[Dataset entries]
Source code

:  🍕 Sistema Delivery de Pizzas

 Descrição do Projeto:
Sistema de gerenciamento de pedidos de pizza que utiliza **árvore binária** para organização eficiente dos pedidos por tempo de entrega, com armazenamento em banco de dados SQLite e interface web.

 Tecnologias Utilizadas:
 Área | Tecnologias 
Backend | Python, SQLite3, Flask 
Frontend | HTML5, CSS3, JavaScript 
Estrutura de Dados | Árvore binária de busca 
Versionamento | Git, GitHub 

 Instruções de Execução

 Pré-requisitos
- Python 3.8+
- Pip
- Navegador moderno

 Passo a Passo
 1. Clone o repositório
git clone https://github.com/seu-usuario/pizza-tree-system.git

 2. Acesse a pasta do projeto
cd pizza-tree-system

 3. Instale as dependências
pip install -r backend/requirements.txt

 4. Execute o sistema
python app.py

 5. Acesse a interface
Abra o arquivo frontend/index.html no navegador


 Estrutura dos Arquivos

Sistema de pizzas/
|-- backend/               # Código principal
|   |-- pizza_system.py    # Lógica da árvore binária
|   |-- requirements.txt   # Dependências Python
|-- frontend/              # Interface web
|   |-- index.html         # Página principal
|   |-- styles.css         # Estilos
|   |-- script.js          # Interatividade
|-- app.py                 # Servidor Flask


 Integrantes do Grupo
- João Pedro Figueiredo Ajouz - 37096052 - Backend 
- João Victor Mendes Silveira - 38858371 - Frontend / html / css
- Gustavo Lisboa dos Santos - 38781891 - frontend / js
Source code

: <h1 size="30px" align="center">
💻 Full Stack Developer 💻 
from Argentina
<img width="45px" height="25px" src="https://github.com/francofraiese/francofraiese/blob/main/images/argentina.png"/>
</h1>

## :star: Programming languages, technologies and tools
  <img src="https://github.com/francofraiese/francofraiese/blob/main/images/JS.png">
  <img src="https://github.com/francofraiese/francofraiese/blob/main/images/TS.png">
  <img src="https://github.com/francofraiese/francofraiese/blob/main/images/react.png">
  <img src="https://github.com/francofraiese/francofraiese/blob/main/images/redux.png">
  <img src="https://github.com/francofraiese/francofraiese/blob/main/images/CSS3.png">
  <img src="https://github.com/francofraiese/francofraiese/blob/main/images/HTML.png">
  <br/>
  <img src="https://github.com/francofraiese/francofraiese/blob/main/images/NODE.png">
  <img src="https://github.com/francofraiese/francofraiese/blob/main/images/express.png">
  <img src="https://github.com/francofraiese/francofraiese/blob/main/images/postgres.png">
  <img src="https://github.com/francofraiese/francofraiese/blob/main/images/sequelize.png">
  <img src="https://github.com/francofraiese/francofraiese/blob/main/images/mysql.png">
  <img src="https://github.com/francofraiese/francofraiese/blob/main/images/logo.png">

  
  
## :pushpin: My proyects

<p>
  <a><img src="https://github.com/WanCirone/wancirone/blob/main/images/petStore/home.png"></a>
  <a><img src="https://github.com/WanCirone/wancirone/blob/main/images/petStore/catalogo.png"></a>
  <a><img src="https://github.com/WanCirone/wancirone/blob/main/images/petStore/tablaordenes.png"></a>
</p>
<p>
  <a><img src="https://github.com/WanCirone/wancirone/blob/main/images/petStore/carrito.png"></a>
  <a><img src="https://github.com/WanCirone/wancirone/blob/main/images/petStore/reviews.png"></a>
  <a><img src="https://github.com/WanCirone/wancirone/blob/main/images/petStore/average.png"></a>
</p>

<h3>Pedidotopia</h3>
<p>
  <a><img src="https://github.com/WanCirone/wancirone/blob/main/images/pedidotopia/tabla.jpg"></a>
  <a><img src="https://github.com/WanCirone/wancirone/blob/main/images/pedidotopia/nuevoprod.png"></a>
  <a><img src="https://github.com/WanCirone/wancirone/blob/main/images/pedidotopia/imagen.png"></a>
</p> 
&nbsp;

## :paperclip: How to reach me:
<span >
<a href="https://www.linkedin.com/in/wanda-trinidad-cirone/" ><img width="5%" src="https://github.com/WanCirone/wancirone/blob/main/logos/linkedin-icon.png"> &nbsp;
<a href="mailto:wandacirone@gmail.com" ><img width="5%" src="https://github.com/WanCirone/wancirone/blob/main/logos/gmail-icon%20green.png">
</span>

### [Activity]
Go through the records above and retype each one exactly.

### [Your solution]
Source code

:  🍕 Sistema Delivery de Pizzas

 Descrição do Projeto:
Sistema de gerenciamento de pedidos de pizza que utiliza **árvore binária** para organização eficiente dos pedidos por tempo de entrega, com armazenamento em banco de dados SQLite e interface web.

 Tecnologias Utilizadas:
 Área | Tecnologias 
Backend | Python, SQLite3, Flask 
Frontend | HTML5, CSS3, JavaScript 
Estrutura de Dados | Árvore binária de busca 
Versionamento | Git, GitHub 

 Instruções de Execução

 Pré-requisitos
- Python 3.8+
- Pip
- Navegador moderno

 Passo a Passo
 1. Clone o repositório
git clone https://github.com/seu-usuario/pizza-tree-system.git

 2. Acesse a pasta do projeto
cd pizza-tree-system

 3. Instale as dependências
pip install -r backend/requirements.txt

 4. Execute o sistema
python app.py

 5. Acesse a interface
Abra o arquivo frontend/index.html no navegador


 Estrutura dos Arquivos

Sistema de pizzas/
|-- backend/               # Código principal
|   |-- pizza_system.py    # Lógica da árvore binária
|   |-- requirements.txt   # Dependências Python
|-- frontend/              # Interface web
|   |-- index.html         # Página principal
|   |-- styles.css         # Estilos
|   |-- script.js          # Interatividade
|-- app.py                 # Servidor Flask


 Integrantes do Grupo
- João Pedro Figueiredo Ajouz - 37096052 - Backend 
- João Victor Mendes Silveira - 38858371 - Frontend / html / css
- Gustavo Lisboa dos Santos - 38781891 - frontend / js
Source code

: <h1 size="30px" align="center">
💻 Full Stack Developer 💻 
from Argentina
<img width="45px" height="25px" src="https://github.com/francofraiese/francofraiese/blob/main/images/argentina.png"/>
</h1>

## :star: Programming languages, technologies and tools
  <img src="https://github.com/francofraiese/francofraiese/blob/main/images/JS.png">
  <img src="https://github.com/francofraiese/francofraiese/blob/main/images/TS.png">
  <img src="https://github.com/francofraiese/francofraiese/blob/main/images/react.png">
  <img src="https://github.com/francofraiese/francofraiese/blob/main/images/redux.png">
  <img src="https://github.com/francofraiese/francofraiese/blob/main/images/CSS3.png">
  <img src="https://github.com/francofraiese/francofraiese/blob/main/images/HTML.png">
  <br/>
  <img src="https://github.com/francofraiese/francofraiese/blob/main/images/NODE.png">
  <img src="https://github.com/francofraiese/francofraiese/blob/main/images/express.png">
  <img src="https://github.com/francofraiese/francofraiese/blob/main/images/postgres.png">
  <img src="https://github.com/francofraiese/francofraiese/blob/main/images/sequelize.png">
  <img src="https://github.com/francofraiese/francofraiese/blob/main/images/mysql.png">
  <img src="https://github.com/francofraiese/francofraiese/blob/main/images/logo.png">

  
  
## :pushpin: My proyects

<p>
  <a><img src="https://github.com/WanCirone/wancirone/blob/main/images/petStore/home.png"></a>
  <a><img src="https://github.com/WanCirone/wancirone/blob/main/images/petStore/catalogo.png"></a>
  <a><img src="https://github.com/WanCirone/wancirone/blob/main/images/petStore/tablaordenes.png"></a>
</p>
<p>
  <a><img src="https://github.com/WanCirone/wancirone/blob/main/images/petStore/carrito.png"></a>
  <a><img src="https://github.com/WanCirone/wancirone/blob/main/images/petStore/reviews.png"></a>
  <a><img src="https://github.com/WanCirone/wancirone/blob/main/images/petStore/average.png"></a>
</p>

<h3>Pedidotopia</h3>
<p>
  <a><img src="https://github.com/WanCirone/wancirone/blob/main/images/pedidotopia/tabla.jpg"></a>
  <a><img src="https://github.com/WanCirone/wancirone/blob/main/images/pedidotopia/nuevoprod.png"></a>
  <a><img src="https://github.com/WanCirone/wancirone/blob/main/images/pedidotopia/imagen.png"></a>
</p> 
&nbsp;

## :paperclip: How to reach me:
<span >
<a href="https://www.linkedin.com/in/wanda-trinidad-cirone/" ><img width="5%" src="https://github.com/WanCirone/wancirone/blob/main/logos/linkedin-icon.png"> &nbsp;
<a href="mailto:wandacirone@gmail.com" ><img width="5%" src="https://github.com/WanCirone/wancirone/blob/main/logos/gmail-icon%20green.png">
</span>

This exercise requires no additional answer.